### TASK TO COMPLETE:
Every line below should be copied exactly; drop the pictures.

### Plain-text document sources:
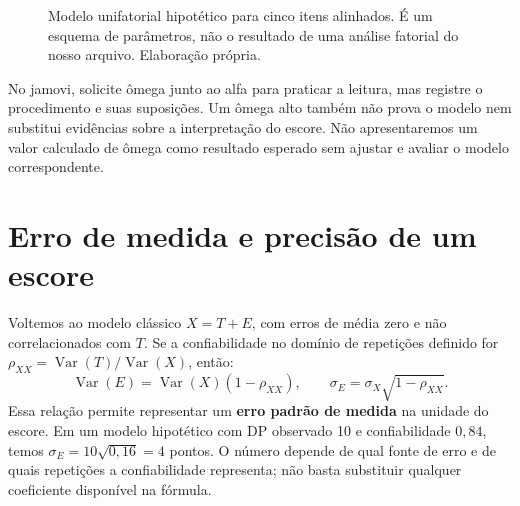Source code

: \begin{figure}[H]
\centering
{}
\caption{Modelo unifatorial hipotético para cinco itens alinhados. É um esquema de parâmetros, não o resultado de uma análise fatorial do nosso arquivo. Elaboração própria.}
\label{fig:modelo-medida}
\end{figure}

No jamovi, solicite ômega junto ao alfa para praticar a leitura, mas registre o procedimento e suas suposições. Um ômega alto também não prova o modelo nem substitui evidências sobre a interpretação do escore. Não apresentaremos um valor calculado de ômega como resultado esperado sem ajustar e avaliar o modelo correspondente.

\section{Erro de medida e precisão de um escore}
\label{sec:erro-medida-escore}

Voltemos ao modelo clássico $X=T+E$, com erros de média zero e não correlacionados com $T$. Se a confiabilidade no domínio de repetições definido for $\rho_{XX}=\operatorname{Var}(T)/\operatorname{Var}(X)$, então:
\[
\operatorname{Var}(E)=\operatorname{Var}(X)(1-\rho_{XX}),
\qquad \sigma_E=\sigma_X\sqrt{1-\rho_{XX}}.
\]
Essa relação permite representar um \textbf{erro padrão de medida} na unidade do escore. Em um modelo hipotético com DP observado 10 e confiabilidade $0{,}84$, temos $\sigma_E=10\sqrt{0{,}16}=4$ pontos. O número depende de qual fonte de erro e de quais repetições a confiabilidade representa; não basta substituir qualquer coeficiente disponível na fórmula.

### ANSWER TO THIS TASK:
Source code

: \begin{figure}[H]
\centering
{}
\caption{Modelo unifatorial hipotético para cinco itens alinhados. É um esquema de parâmetros, não o resultado de uma análise fatorial do nosso arquivo. Elaboração própria.}
\label{fig:modelo-medida}
\end{figure}

No jamovi, solicite ômega junto ao alfa para praticar a leitura, mas registre o procedimento e suas suposições. Um ômega alto também não prova o modelo nem substitui evidências sobre a interpretação do escore. Não apresentaremos um valor calculado de ômega como resultado esperado sem ajustar e avaliar o modelo correspondente.

\section{Erro de medida e precisão de um escore}
\label{sec:erro-medida-escore}

Voltemos ao modelo clássico $X=T+E$, com erros de média zero e não correlacionados com $T$. Se a confiabilidade no domínio de repetições definido for $\rho_{XX}=\operatorname{Var}(T)/\operatorname{Var}(X)$, então:
\[
\operatorname{Var}(E)=\operatorname{Var}(X)(1-\rho_{XX}),
\qquad \sigma_E=\sigma_X\sqrt{1-\rho_{XX}}.
\]
Essa relação permite representar um \textbf{erro padrão de medida} na unidade do escore. Em um modelo hipotético com DP observado 10 e confiabilidade $0{,}84$, temos $\sigma_E=10\sqrt{0{,}16}=4$ pontos. O número depende de qual fonte de erro e de quais repetições a confiabilidade representa; não basta substituir qualquer coeficiente disponível na fórmula.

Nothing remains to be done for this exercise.